Supervision [of banks] happens behind closed doors. It relies upon secrecy and involves a system of discretionary actions by supervisory staff. This zone of secrecy is traditionally justified for the sake of financial stability and bank safety and soundness. There has long been an uneasy truce between the transparency and accountability required by the rule of law and the secrecy and discretion of supervision. That uneasy truce has become untenable.[1]
I was reminded of this statement by the brilliant banking attorney Meg Tahyar as I read that the OCC (and other federal financial regulators) had finalized a proposed rule that clarified the role of supervisory guidance, notably that agencies do not take enforcement actions based on supervisory guidance.[2] And this final rule on enforcement actions came just a few days after FinCEN – the primary anti-money laundering regulator – imposed a $390,000,000 penalty against Capital One for BSA violations that occurred from 2008 to 2014.
But wait: hadn’t Capital One already been fined by the OCC, its primary banking regulator, in 2018 for BSA violations that occurred during this same 2008-2014 period?
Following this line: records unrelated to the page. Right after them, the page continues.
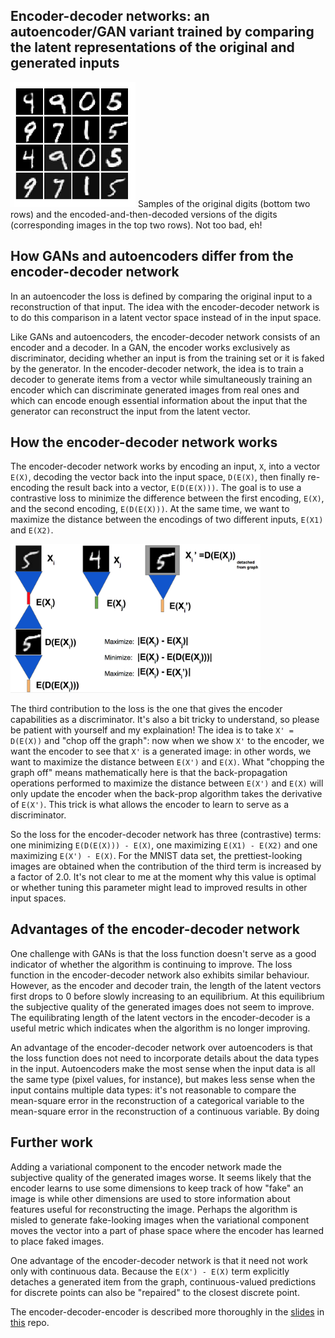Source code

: ## Encoder-decoder networks: an autoencoder/GAN variant trained by comparing the latent representations of the original and generated inputs

<img src="gan_nolabel.png" width="200">
Samples of the original digits (bottom two rows) and the encoded-and-then-decoded versions of the digits (corresponding images in the top two rows). Not too bad, eh!

## How GANs and autoencoders differ from the encoder-decoder network

In an autoencoder the loss is defined by comparing the original input to a reconstruction of that input. The idea with the encoder-decoder network is to do this comparison in a latent vector space instead of in the input space. 

Like GANs and autoencoders, the encoder-decoder network consists of an encoder and a decoder. In a GAN, the encoder works exclusively as discriminator, deciding whether an input is from the training set or it is faked by the generator. In the encoder-decoder network, the idea is to train a decoder to generate items from a vector while simultaneously training an encoder which can discriminate generated images from real ones and which can encode enough essential information about the input that the generator can reconstruct the input from the latent vector.

## How the encoder-decoder network works

The encoder-decoder network works by encoding an input, `X`, into a vector `E(X)`, decoding the vector back into the input space, `D(E(X)`, then finally re-encoding the result back into a vector, `E(D(E(X)))`. The goal is to use a contrastive loss to minimize the difference between the first encoding, `E(X)`, and the second encoding, `E(D(E(X)))`. At the same time, we want to maximize the distance between the encodings of two different inputs, `E(X1)` and `E(X2)`. 

<img src="encdec_geometry.png" width="400">

The third contribution to the loss is the one that gives the encoder capabilities as a discriminator. It's also a bit tricky to understand, so please be patient with yourself and my explaination! The idea is to take `X' = D(E(X))` and "chop off the graph": now when we show `X'` to the encoder, we want the encoder to see that `X'` is a generated image: in other words, we want to maximize the distance between `E(X')` and `E(X)`. What "chopping the graph off" means mathematically here is that the back-propagation operations performed to maximize the distance between `E(X')` and `E(X)` will only update the encoder when the back-prop algorithm takes the derivative of `E(X')`. This trick is what allows the encoder to learn to serve as a discriminator.

So the loss for the encoder-decoder network has three (contrastive) terms: one minimizing `E(D(E(X))) - E(X)`, one maximizing `E(X1) - E(X2)` and one maximizing `E(X') - E(X)`. For the MNIST data set, the prettiest-looking images are obtained when the contribution of the third term is increased by a factor of 2.0. It's not clear to me at the moment why this value is optimal or whether tuning this parameter might lead to improved results in other input spaces.

## Advantages of the encoder-decoder network
One challenge with GANs is that the loss function doesn't serve as a good indicator of whether the algorithm is continuing to improve. The loss function in the encoder-decoder network also exhibits similar behaviour. However, as the encoder and decoder train, the length of the latent vectors first drops to 0 before slowly increasing to an equilibrium. At this equilibrium the subjective quality of the generated images does not seem to improve.  The equilibrating length of the latent vectors in the encoder-decoder is a useful metric which indicates when the algorithm is no longer improving.

An advantage of the encoder-decoder network over autoencoders is that the loss function does not need to incorporate details about the data types in the input. Autoencoders make the most sense when the input data is all the same type (pixel values, for instance), but makes less sense when the input contains multiple data types: it's not reasonable to compare the mean-square error in the reconstruction of a categorical variable to the mean-square error in the reconstruction of a continuous variable. By doing  

## Further work
Adding a variational component to the encoder network made the subjective quality of the generated images worse. It seems likely that the encoder learns to use some dimensions to keep track of how "fake" an image is while other dimensions are used to store information about features useful for reconstructing the image. Perhaps the algorithm is misled to generate fake-looking images when the variational component moves the vector into a part of phase space where the encoder has learned to place faked images.

One advantage of the encoder-decoder network is that it need not work only with continuous data. Because the `E(X') - E(X)` term explicitly detaches a generated item from the graph, continuous-valued predictions for discrete points can also be "repaired" to the closest discrete point.  

The encoder-decoder-encoder is described more thoroughly in the <a href="https://github.com/small-yellow-duck/titanic-ede/blob/master/unsupervised%20deep%20learning%20with%20enc-dec-enc%20-%202019-07-22.pptx">slides</a> in <a href="https://github.com/small-yellow-duck/titanic-ede">this</a> repo.

 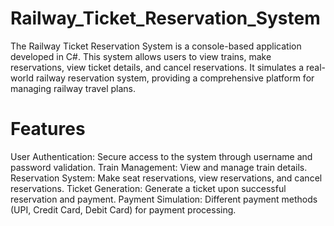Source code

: # Railway_Ticket_Reservation_System
The Railway Ticket Reservation System is a console-based application developed in C#. This system allows users to view trains, make reservations, view ticket details, and cancel reservations. It simulates a real-world railway reservation system, providing a comprehensive platform for managing railway travel plans.
# Features
User Authentication: Secure access to the system through username and password validation.
Train Management: View and manage train details.
Reservation System: Make seat reservations, view reservations, and cancel reservations.
Ticket Generation: Generate a ticket upon successful reservation and payment.
Payment Simulation: Different payment methods (UPI, Credit Card, Debit Card) for payment processing.
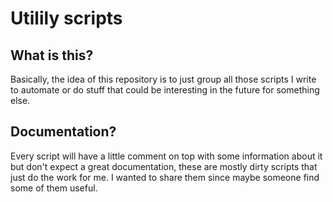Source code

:# Utilily scripts

## What is this?

Basically, the idea of this repository is to just group all those scripts I write to automate or do stuff that could be interesting in the future for something else.

## Documentation?

Every script will have a little comment on top with some information about it but don't expect a great documentation, these are mostly dirty scripts that just do the work for me. I wanted to share them since maybe someone find some of them useful.
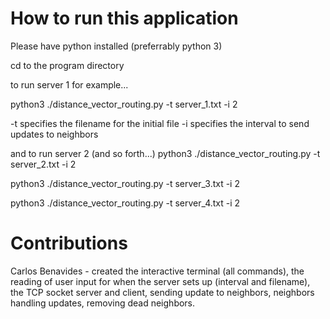 # How to run this application

Please have python installed (preferrably python 3)

cd to the program directory

to run server 1 for example...

python3 ./distance_vector_routing.py -t server_1.txt -i 2

-t <filename> specifies the filename for the initial file
-i <number> specifies the interval to send updates to neighbors

and to run server 2 (and so forth...)
python3 ./distance_vector_routing.py -t server_2.txt -i 2

python3 ./distance_vector_routing.py -t server_3.txt -i 2

python3 ./distance_vector_routing.py -t server_4.txt -i 2

# Contributions

Carlos Benavides - created the interactive terminal (all commands), the reading of user input for when the server sets up (interval and filename), the TCP socket server and client, sending update to neighbors, neighbors handling updates, removing dead neighbors.
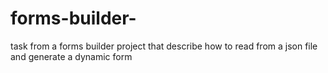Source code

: # forms-builder-
task from a forms builder project that describe how to read from a json file and generate a dynamic form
Perhaps not. So what happened? Does the zone of secrecy and closed door of bank supervision allow us to determine what happened? Let’s take a look.
“Capital One Fined $390M For Violating Bank Secrecy Act”. “FinCEN Hits Capital One For $390 Million; Says Bank Violated Bank Secrecy Act”. “FinCEN Fines Capital One $390M Over AML Violations”.
These were just some of the headlines on January 15, 2021 when the Financial Crimes Enforcement Network, or FinCEN, the branch of the Treasury Department that is responsible for regulating and enforcing the anti-money laundering laws and regulations did, in fact, fine Capital One, NA $390,000,000 for “both willful and negligent violations of the Bank Secrecy Act (BSA) and its implementing regulations.” (quoting FinCEN’s press release at FinCEN Announces $390,000,000 Enforcement Action Against Capital One, National Association for Violations of the Bank Secrecy Act | FinCEN.gov). That press release spawned articles in the mainstream media, social media, within the BSA/AML community on LinkedIn, and in the banking trade publications. Everyone was focused on (1) what Capital One did or didn’t do over the seven-year period (2008-2014) of its “egregious” failures, and (2) on the staggering amount of the penalty. No one that I read was asking “where was Capital One’s regulator this whole time, and why did it take FinCEN so long to bring its action?”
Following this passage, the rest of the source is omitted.